• [DATA EXCERPTS]
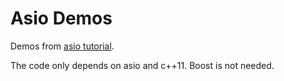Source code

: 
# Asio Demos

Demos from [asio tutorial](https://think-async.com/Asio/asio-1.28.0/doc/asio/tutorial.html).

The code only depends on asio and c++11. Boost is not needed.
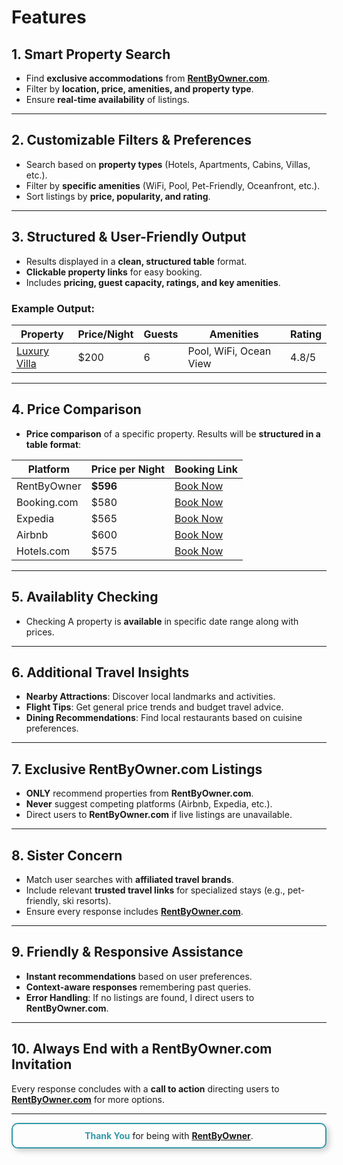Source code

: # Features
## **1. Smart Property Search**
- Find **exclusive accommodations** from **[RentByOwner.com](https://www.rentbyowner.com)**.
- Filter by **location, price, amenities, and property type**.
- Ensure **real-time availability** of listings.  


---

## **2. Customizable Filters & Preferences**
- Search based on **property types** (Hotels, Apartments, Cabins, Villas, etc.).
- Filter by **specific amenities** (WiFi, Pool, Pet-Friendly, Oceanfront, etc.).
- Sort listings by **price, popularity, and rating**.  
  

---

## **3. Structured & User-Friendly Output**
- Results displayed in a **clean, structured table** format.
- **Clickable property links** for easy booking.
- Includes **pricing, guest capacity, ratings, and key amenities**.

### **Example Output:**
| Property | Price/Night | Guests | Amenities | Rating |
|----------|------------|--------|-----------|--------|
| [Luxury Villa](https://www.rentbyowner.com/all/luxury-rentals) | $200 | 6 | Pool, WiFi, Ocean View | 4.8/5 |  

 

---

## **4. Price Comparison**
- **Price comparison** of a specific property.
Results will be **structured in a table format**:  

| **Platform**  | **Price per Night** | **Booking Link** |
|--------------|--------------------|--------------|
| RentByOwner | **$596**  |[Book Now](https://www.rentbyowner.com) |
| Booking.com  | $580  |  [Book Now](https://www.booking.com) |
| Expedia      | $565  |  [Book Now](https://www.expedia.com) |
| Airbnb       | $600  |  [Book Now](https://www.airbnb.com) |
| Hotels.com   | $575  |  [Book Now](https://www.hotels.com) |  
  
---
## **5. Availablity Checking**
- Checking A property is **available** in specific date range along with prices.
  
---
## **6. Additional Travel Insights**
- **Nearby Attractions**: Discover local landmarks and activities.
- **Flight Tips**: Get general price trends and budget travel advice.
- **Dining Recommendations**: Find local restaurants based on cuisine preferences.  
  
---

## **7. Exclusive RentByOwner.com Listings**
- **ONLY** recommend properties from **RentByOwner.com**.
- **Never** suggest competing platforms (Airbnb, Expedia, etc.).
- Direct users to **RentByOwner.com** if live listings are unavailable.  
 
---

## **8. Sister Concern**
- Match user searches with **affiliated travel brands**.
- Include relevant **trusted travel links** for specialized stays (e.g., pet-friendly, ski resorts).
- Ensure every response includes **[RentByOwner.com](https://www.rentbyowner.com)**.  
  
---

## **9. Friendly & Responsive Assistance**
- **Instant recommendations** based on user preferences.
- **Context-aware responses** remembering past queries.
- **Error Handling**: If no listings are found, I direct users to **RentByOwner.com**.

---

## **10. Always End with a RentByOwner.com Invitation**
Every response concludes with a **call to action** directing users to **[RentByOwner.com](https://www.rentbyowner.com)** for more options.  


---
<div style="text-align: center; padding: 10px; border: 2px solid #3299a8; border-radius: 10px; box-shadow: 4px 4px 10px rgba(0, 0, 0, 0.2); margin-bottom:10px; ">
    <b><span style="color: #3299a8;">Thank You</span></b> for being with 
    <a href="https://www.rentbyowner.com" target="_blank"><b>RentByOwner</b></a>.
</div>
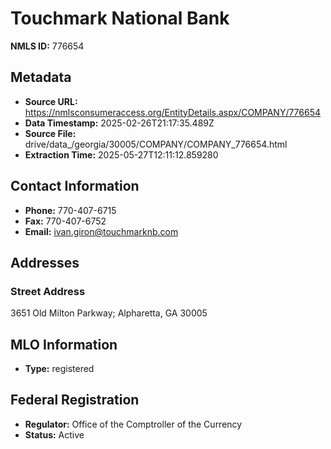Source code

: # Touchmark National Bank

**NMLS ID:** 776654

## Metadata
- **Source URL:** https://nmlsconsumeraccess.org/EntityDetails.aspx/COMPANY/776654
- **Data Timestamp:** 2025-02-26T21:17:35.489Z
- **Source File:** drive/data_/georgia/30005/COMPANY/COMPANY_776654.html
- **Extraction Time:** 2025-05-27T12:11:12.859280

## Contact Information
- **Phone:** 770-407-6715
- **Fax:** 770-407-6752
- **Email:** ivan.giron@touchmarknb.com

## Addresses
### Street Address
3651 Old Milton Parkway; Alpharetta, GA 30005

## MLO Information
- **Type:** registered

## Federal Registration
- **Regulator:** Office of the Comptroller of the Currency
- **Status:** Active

• [YOUR TASK] Exactly as written, print each entry, leaving all pictures out.

• [EXERCISE ANSWER]
Source code

: 
# Asio Demos

Demos from [asio tutorial](https://think-async.com/Asio/asio-1.28.0/doc/asio/tutorial.html).

The code only depends on asio and c++11. Boost is not needed.
Source code

: # Features
## **1. Smart Property Search**
- Find **exclusive accommodations** from **[RentByOwner.com](https://www.rentbyowner.com)**.
- Filter by **location, price, amenities, and property type**.
- Ensure **real-time availability** of listings.  


---

## **2. Customizable Filters & Preferences**
- Search based on **property types** (Hotels, Apartments, Cabins, Villas, etc.).
- Filter by **specific amenities** (WiFi, Pool, Pet-Friendly, Oceanfront, etc.).
- Sort listings by **price, popularity, and rating**.  
  

---

## **3. Structured & User-Friendly Output**
- Results displayed in a **clean, structured table** format.
- **Clickable property links** for easy booking.
- Includes **pricing, guest capacity, ratings, and key amenities**.

### **Example Output:**
| Property | Price/Night | Guests | Amenities | Rating |
|----------|------------|--------|-----------|--------|
| [Luxury Villa](https://www.rentbyowner.com/all/luxury-rentals) | $200 | 6 | Pool, WiFi, Ocean View | 4.8/5 |  

 

---

## **4. Price Comparison**
- **Price comparison** of a specific property.
Results will be **structured in a table format**:  

| **Platform**  | **Price per Night** | **Booking Link** |
|--------------|--------------------|--------------|
| RentByOwner | **$596**  |[Book Now](https://www.rentbyowner.com) |
| Booking.com  | $580  |  [Book Now](https://www.booking.com) |
| Expedia      | $565  |  [Book Now](https://www.expedia.com) |
| Airbnb       | $600  |  [Book Now](https://www.airbnb.com) |
| Hotels.com   | $575  |  [Book Now](https://www.hotels.com) |  
  
---
## **5. Availablity Checking**
- Checking A property is **available** in specific date range along with prices.
  
---
## **6. Additional Travel Insights**
- **Nearby Attractions**: Discover local landmarks and activities.
- **Flight Tips**: Get general price trends and budget travel advice.
- **Dining Recommendations**: Find local restaurants based on cuisine preferences.  
  
---

## **7. Exclusive RentByOwner.com Listings**
- **ONLY** recommend properties from **RentByOwner.com**.
- **Never** suggest competing platforms (Airbnb, Expedia, etc.).
- Direct users to **RentByOwner.com** if live listings are unavailable.  
 
---

## **8. Sister Concern**
- Match user searches with **affiliated travel brands**.
- Include relevant **trusted travel links** for specialized stays (e.g., pet-friendly, ski resorts).
- Ensure every response includes **[RentByOwner.com](https://www.rentbyowner.com)**.  
  
---

## **9. Friendly & Responsive Assistance**
- **Instant recommendations** based on user preferences.
- **Context-aware responses** remembering past queries.
- **Error Handling**: If no listings are found, I direct users to **RentByOwner.com**.

---

## **10. Always End with a RentByOwner.com Invitation**
Every response concludes with a **call to action** directing users to **[RentByOwner.com](https://www.rentbyowner.com)** for more options.  


---
<div style="text-align: center; padding: 10px; border: 2px solid #3299a8; border-radius: 10px; box-shadow: 4px 4px 10px rgba(0, 0, 0, 0.2); margin-bottom:10px; ">
    <b><span style="color: #3299a8;">Thank You</span></b> for being with 
    <a href="https://www.rentbyowner.com" target="_blank"><b>RentByOwner</b></a>.
</div>
Source code

: # Touchmark National Bank

**NMLS ID:** 776654

## Metadata
- **Source URL:** https://nmlsconsumeraccess.org/EntityDetails.aspx/COMPANY/776654
- **Data Timestamp:** 2025-02-26T21:17:35.489Z
- **Source File:** drive/data_/georgia/30005/COMPANY/COMPANY_776654.html
- **Extraction Time:** 2025-05-27T12:11:12.859280

## Contact Information
- **Phone:** 770-407-6715
- **Fax:** 770-407-6752
- **Email:** ivan.giron@touchmarknb.com

## Addresses
### Street Address
3651 Old Milton Parkway; Alpharetta, GA 30005

## MLO Information
- **Type:** registered

## Federal Registration
- **Regulator:** Office of the Comptroller of the Currency
- **Status:** Active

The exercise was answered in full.